** Assigned task **
Take the lines from the beginning of the data below through the line holding "theory through a" and return exactly those.

** Data extracts **
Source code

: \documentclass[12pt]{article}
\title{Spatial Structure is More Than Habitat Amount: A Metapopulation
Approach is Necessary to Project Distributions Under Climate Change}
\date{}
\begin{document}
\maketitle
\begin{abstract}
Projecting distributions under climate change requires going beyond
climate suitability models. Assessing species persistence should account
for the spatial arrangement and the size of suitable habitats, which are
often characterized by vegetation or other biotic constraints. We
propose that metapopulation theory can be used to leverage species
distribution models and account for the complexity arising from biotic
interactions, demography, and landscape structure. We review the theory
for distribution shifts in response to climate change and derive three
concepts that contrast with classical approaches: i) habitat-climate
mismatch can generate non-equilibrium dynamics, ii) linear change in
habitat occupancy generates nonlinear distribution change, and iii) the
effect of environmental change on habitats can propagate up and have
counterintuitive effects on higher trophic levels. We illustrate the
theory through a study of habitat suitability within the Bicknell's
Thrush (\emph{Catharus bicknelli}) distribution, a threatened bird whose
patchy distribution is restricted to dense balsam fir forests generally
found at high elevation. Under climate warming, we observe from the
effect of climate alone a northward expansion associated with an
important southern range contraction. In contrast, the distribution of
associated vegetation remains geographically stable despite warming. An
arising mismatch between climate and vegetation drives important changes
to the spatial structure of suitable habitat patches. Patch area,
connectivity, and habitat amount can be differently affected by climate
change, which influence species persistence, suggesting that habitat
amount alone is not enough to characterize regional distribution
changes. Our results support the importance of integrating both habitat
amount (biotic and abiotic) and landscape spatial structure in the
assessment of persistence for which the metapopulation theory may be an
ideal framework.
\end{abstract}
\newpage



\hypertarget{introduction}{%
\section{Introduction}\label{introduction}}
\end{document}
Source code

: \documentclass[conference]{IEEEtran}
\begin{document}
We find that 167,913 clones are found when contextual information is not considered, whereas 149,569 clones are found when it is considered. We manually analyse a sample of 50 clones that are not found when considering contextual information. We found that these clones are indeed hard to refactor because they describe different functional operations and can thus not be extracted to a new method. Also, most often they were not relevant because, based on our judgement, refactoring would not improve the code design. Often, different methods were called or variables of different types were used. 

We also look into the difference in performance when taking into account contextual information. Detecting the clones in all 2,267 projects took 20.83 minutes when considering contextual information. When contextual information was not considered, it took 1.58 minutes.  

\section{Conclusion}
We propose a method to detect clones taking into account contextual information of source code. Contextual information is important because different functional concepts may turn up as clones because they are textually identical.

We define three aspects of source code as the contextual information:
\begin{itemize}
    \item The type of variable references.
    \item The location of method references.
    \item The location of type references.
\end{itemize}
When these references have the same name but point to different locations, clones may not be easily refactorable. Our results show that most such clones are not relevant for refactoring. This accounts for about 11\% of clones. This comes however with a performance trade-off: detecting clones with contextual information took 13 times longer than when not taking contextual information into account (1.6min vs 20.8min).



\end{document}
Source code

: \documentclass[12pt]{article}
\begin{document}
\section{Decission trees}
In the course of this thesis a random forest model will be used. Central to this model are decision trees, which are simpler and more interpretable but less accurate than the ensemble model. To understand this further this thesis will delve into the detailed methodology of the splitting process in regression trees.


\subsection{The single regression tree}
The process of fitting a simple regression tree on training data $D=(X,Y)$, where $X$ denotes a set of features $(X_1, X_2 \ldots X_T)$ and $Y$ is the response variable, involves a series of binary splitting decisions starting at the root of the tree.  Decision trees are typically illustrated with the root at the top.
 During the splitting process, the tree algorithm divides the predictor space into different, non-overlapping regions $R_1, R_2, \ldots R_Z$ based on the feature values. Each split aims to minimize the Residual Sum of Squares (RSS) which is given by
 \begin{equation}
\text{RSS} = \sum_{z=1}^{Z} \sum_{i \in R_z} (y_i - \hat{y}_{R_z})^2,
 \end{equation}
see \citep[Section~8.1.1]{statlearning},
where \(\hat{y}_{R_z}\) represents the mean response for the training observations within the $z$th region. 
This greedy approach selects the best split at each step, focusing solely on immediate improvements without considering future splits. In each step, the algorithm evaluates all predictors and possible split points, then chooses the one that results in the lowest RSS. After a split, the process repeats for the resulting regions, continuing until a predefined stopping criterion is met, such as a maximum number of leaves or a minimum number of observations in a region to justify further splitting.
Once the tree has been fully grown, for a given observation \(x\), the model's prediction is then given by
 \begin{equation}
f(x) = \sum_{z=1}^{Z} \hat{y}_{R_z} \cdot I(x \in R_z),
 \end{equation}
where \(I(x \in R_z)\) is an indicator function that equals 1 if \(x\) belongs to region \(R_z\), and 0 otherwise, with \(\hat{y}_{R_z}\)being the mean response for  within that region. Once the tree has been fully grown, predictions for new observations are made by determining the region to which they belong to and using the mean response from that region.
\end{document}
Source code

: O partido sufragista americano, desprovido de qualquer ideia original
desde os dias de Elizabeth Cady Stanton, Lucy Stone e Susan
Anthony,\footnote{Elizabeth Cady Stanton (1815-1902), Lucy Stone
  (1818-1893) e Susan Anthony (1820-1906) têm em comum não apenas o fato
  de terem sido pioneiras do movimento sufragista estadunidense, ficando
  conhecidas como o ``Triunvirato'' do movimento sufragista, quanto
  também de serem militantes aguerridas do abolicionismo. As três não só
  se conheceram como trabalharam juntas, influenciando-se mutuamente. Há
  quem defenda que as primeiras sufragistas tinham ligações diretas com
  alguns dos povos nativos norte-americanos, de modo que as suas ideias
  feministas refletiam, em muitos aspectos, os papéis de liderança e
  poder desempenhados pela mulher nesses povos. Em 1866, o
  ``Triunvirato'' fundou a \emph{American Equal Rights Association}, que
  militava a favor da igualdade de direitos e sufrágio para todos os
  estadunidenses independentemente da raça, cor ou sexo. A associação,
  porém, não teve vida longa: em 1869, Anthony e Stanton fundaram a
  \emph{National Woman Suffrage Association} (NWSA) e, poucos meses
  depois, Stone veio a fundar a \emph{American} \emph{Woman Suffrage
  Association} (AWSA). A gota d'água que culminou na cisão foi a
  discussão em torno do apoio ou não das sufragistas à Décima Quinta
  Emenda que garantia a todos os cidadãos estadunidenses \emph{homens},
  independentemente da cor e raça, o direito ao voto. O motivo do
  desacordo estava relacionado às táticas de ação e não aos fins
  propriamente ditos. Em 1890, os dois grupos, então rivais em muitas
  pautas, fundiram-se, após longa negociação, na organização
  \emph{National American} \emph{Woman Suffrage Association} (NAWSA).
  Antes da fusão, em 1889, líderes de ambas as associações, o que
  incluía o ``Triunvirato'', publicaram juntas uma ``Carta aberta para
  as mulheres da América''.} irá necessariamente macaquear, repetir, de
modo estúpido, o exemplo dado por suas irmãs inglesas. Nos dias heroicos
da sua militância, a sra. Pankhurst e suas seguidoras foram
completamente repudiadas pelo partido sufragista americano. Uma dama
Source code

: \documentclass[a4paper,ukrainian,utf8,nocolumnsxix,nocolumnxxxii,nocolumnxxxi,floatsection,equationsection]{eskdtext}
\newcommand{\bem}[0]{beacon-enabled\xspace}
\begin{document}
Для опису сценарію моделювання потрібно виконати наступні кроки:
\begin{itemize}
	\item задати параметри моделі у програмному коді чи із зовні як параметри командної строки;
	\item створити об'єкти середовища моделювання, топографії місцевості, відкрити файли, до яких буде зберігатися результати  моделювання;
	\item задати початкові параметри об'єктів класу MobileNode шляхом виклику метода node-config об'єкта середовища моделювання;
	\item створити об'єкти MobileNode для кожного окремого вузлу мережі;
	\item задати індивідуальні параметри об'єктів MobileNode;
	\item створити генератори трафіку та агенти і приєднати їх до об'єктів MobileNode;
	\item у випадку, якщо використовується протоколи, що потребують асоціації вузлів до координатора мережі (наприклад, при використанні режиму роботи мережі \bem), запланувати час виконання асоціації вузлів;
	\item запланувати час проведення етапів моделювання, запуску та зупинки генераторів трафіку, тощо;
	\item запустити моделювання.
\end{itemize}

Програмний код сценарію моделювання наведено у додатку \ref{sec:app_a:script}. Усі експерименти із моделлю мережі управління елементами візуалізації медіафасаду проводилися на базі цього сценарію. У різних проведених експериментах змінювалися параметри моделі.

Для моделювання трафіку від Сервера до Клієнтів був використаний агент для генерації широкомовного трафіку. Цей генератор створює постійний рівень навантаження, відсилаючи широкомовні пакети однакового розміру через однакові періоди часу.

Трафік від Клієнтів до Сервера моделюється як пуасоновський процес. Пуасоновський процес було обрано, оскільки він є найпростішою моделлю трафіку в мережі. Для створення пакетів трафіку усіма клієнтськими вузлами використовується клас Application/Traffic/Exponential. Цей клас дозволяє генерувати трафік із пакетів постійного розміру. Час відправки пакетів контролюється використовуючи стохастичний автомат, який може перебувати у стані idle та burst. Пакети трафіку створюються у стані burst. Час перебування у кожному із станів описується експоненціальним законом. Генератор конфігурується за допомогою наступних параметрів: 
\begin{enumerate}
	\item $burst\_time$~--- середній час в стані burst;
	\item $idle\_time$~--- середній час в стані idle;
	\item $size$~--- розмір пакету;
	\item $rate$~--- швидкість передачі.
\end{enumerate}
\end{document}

** Response below **
Source code

: \documentclass[12pt]{article}
\title{Spatial Structure is More Than Habitat Amount: A Metapopulation
Approach is Necessary to Project Distributions Under Climate Change}
\date{}
\begin{document}
\maketitle
\begin{abstract}
Projecting distributions under climate change requires going beyond
climate suitability models. Assessing species persistence should account
for the spatial arrangement and the size of suitable habitats, which are
often characterized by vegetation or other biotic constraints. We
propose that metapopulation theory can be used to leverage species
distribution models and account for the complexity arising from biotic
interactions, demography, and landscape structure. We review the theory
for distribution shifts in response to climate change and derive three
concepts that contrast with classical approaches: i) habitat-climate
mismatch can generate non-equilibrium dynamics, ii) linear change in
habitat occupancy generates nonlinear distribution change, and iii) the
effect of environmental change on habitats can propagate up and have
counterintuitive effects on higher trophic levels. We illustrate the
theory through a study of habitat suitability within the Bicknell's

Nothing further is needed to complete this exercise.